Dzisiejsza lalka: Avery
Linia lalek: Moxie Girlz, Magic Swim Mermaid, 2014
Producent: MGA Entertainment
Opis: Wysoka, a właściwie długa od najdłuższej płetwy do czubka głowy, na ok. 15 cali (ok. 38 cm), oczy niebieskie, włosy blond z fioletowymi warkoczykami, półdługie (do pasa). Ruchome: głowa, ręce, ogon. Ubrania: wmoldowany fioletowy top z brokatem, niebiesko-fioletowy ogon, pod wpływem ciepła zmieniający kolor na całkowicie niebieski. Możliwość pływania po włożeniu baterii
Właściciel: pierwszy;-) lalka powystawowa.

8 komentarzy:

  1. Co prawda "syrenka jest tylko jedna" (i prawa autorskie należą się panu Andersenowi), ale Moxie w każdej swej wersji trzymają pion na odpowiednim poziomie, więc i syrenki aprobuję :-) A tak z lalkowego punktu widzenia - b. ładna :-)

    OdpowiedzUsuń
  2. Bardzo słodkie blond Moxiki :-) Może i ja kiedyś taką posiądę? :-)

    OdpowiedzUsuń
    Odpowiedzi
    1. Avery jest najczęstsza, więc szanse masz na nią największe!

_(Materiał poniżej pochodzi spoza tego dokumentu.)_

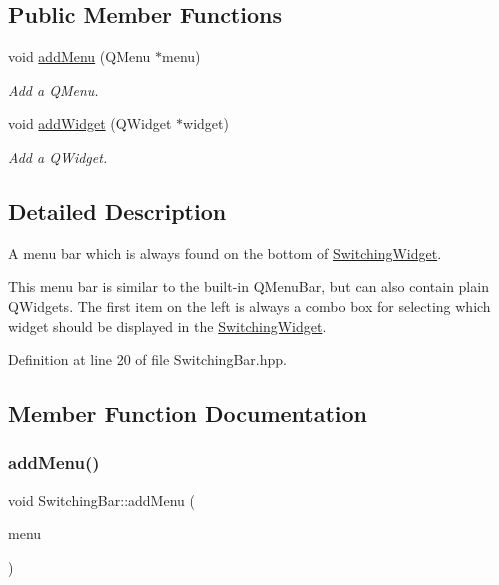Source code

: \subsection*{Public Member Functions}
\begin{DoxyCompactItemize}
\item 
void \hyperlink{class_switching_bar_ad92ca7f8533cb2a9993b30b49126a2b4}{add\+Menu} (Q\+Menu $\ast$menu)
\begin{DoxyCompactList}\small\item\em Add a Q\+Menu. \end{DoxyCompactList}\item 
void \hyperlink{class_switching_bar_a8e30709aa4ada4364acf8b755f8eefb6}{add\+Widget} (Q\+Widget $\ast$widget)
\begin{DoxyCompactList}\small\item\em Add a Q\+Widget. \end{DoxyCompactList}\end{DoxyCompactItemize}


\subsection{Detailed Description}
A menu bar which is always found on the bottom of \hyperlink{class_switching_widget}{Switching\+Widget}. 

This menu bar is similar to the built-\/in Q\+Menu\+Bar, but can also contain plain Q\+Widgets. The first item on the left is always a combo box for selecting which widget should be displayed in the \hyperlink{class_switching_widget}{Switching\+Widget}. 

Definition at line 20 of file Switching\+Bar.\+hpp.



\subsection{Member Function Documentation}
\hypertarget{class_switching_bar_ad92ca7f8533cb2a9993b30b49126a2b4}{}\label{class_switching_bar_ad92ca7f8533cb2a9993b30b49126a2b4} 
\subsubsection{\texorpdfstring{add\+Menu()}{addMenu()}}
{\footnotesize\ttfamily void Switching\+Bar\+::add\+Menu (\begin{DoxyParamCaption}\item[{Q\+Menu $\ast$}]{menu }\end{DoxyParamCaption})}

Powodzenia!

      Usuń
  3. Pierwszy raz się dowiaduje o istnieniu takich Moxie syrenek - ciekawe niewątpliwie:)Z przyjemnością bym w łapkach pomiętosiła:)

    OdpowiedzUsuń
    Odpowiedzi
    1. Te najstarsze pojawiają się na różnych portalach... Ale do miętoszenia nie polecam, ta guma na ogonie mięciutka, ale chyba łatwa do uszkodzeń, przynajmniej jak szukałam zdjęć "po necie" to miałam takie wrażenie. Muszę ją chyba zapakować w bąbelki ;-)

      Usuń
  4. Chyba przez te fryzurę, albo może inny malunek oczu, syrenka wydaje mi się doroślejsza niż inne Moxie, a przez to bardziej mi się podoba:)

    OdpowiedzUsuń
    Odpowiedzi
    1. To raczej budowa ciała (dłuższy tułów, szyja, ręce, większe piersi) i faktycznie fryzura - poza nią buźki (główki) mało się różnią. Po weekendzie wstawię zdjęcie.